Homélie du 7 avril 2020 - Mardi saint

La trahison de Judas

par

fr. François Daguet

Pourquoi le personnage de Judas nous fascine-t-il tant ? Tant de méditations, tant de livres écrits, on a fait de son nom un substantif pour exprimer la trahison… Judas fascine parce que c’est Jésus qu’il a trahi. Et l’on se demande comment l’un des Douze, qui a vécu pendant trois ans au contact de Jésus, qui a entendu tous ses enseignements, été témoin de tous ses miracles… qui a vécu de sa bonté et de sa vérité, celles qui attiraient des foules entières… comment a-t-il pu trahir Jésus ? Et pour trois fois rien, mais même si cela avait été pour une fortune, cela ne changerait rien à la chose.

Parfois, on a pu dire, en s’appuyant sur une parole de Jésus : « Il faut que l’Écriture s’accomplisse » (Jn 13, 18) ou sur un verset des Actes des Apôtres (1, 16), mais mal interprétés, que Judas était prédestiné à cette trahison parce « qu’il fallait » que Jésus fût trahi. Mais cela est inadmissible. Dieu ne crée aucune créature en la prédestinant au mal. La seule prédestination est au bien de la vie éternelle. Et Dieu vient en aide à tout homme, jusqu’au bout, pour cela. Il ne prive aucun humain des secours nécessaires pour qu’il atteigne sa fin. Tout ceci est radicalement contraire au dessein de Dieu. Et ce serait une vilaine façon de rendre compte de la malice des hommes : si certains sont prédestinés à ne pas atteindre leur fin, voilà qui met en place le mal dans l’ordre du monde. Mais ces conceptions sont mauvaises et inadmissibles au regard de Dieu.
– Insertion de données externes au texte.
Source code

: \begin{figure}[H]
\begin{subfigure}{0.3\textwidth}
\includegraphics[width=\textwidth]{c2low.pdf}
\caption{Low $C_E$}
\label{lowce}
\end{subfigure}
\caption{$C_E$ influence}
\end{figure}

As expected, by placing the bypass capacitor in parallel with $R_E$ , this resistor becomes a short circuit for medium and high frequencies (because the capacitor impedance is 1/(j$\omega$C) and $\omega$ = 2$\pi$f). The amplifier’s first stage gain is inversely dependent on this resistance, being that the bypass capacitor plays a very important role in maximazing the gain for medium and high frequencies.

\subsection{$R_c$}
Non, Judas est resté libre jusqu’au dernier instant, celui de la bouchée. Et c’est cela qui nous fascine. Cette bouchée, figure de l’eucharistie, c’est l’expression la plus intime, la plus sensible, de l’amour de Jésus, du salut qu’il nous offre. Jésus est allé jusqu’au bout dans l’offre de salut faite à Judas. Et c’est là, au plus près du salut offert, qu’il dit non, qu’il le refuse. C’est cela, me semble-t-il, qui suscite chez nous tant de fascination : ce côtoiement du bien et du mal, cette rencontre du salut offert et de son refus. Dans cette rencontre, se situe notre liberté. La capacité de dire non à Dieu alors-même qu’il nous sollicite jusqu’au bout. Si Judas nous fascine, c’est parce qu’il montre, en grand, la fragilité de notre liberté, qui peut se dérober à l’offre de Dieu, bien en face, la faille de notre volonté dont nous savons très bien qu’elle peut dire non à Dieu.
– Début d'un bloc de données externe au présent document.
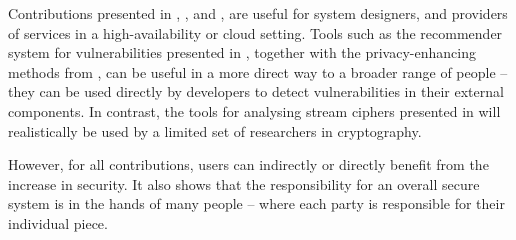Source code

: Contributions presented in , , and , are useful for system designers, and providers of services in a high-availability or cloud setting.
Tools such as the recommender system for vulnerabilities presented in , together with the privacy-enhancing methods from , can be useful in a more direct way to a broader range of people -- they can be used directly by developers to detect vulnerabilities in their external components.
In contrast, the tools for analysing stream ciphers presented in  will realistically be used by a limited set of researchers in cryptography.

However, for all contributions, users can indirectly or directly benefit from the increase in security.
It also shows that the responsibility for an overall secure system is in the hands of many people -- where each party is responsible for their individual piece.

{ \raggedright
\printbibliography[segment=\therefsegment,heading=bibintoc]
}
Il ne s’agit pas ici de nous faire peur, mais il n’est pas mauvais de se connaître. La tentation à laquelle Judas a cédé, tous les hommes, d’une façon ou d’une autre, la rencontrent. Il y a toujours des moments, peut-être un moment, dans la vie de chacun, où Jésus s’adresse à nous en demandant : Veux-tu bien ? Choisis-tu la lumière ? Me refuseras-tu ? N’allez pas croire que les saints ne l’ont pas connue, cette tentation. Au contraire, plus la liberté est sollicitée par le bien, plus elle expérimente sa fragilité. Thérèse de l’Enfant Jésus disait à Dieu : « Ôte-moi la liberté de t’offenser », tout en sachant très bien que Dieu ne lui retirerait pas la liberté. Et Philippe Néri lui disait : « Seigneur, méfie-toi de moi aujourd’hui, j’ai peur de te trahir. »

Alors, l’enjeu, ce n’est pas d’être paralysé par le scrupule, c’est de demander à Dieu lui-même de fortifier notre volonté. D’ailleurs, c’est exactement ce que nous faisons plusieurs fois chaque jour, et ce que nous allons refaire, en récitant le Notre Père : « Ne nous laisse pas entrer en tentation. » C’est-à-dire, aide-nous pour que nous sachions dire oui à tes sollicitations. « Mais délivre-nous du mal » : arrache-nous à son emprise. Fortifie-moi par ta grâce pour que je ne suive pas le chemin de Judas. C’est ce que nous lui demandons au cours de cette messe, les uns pour les autres.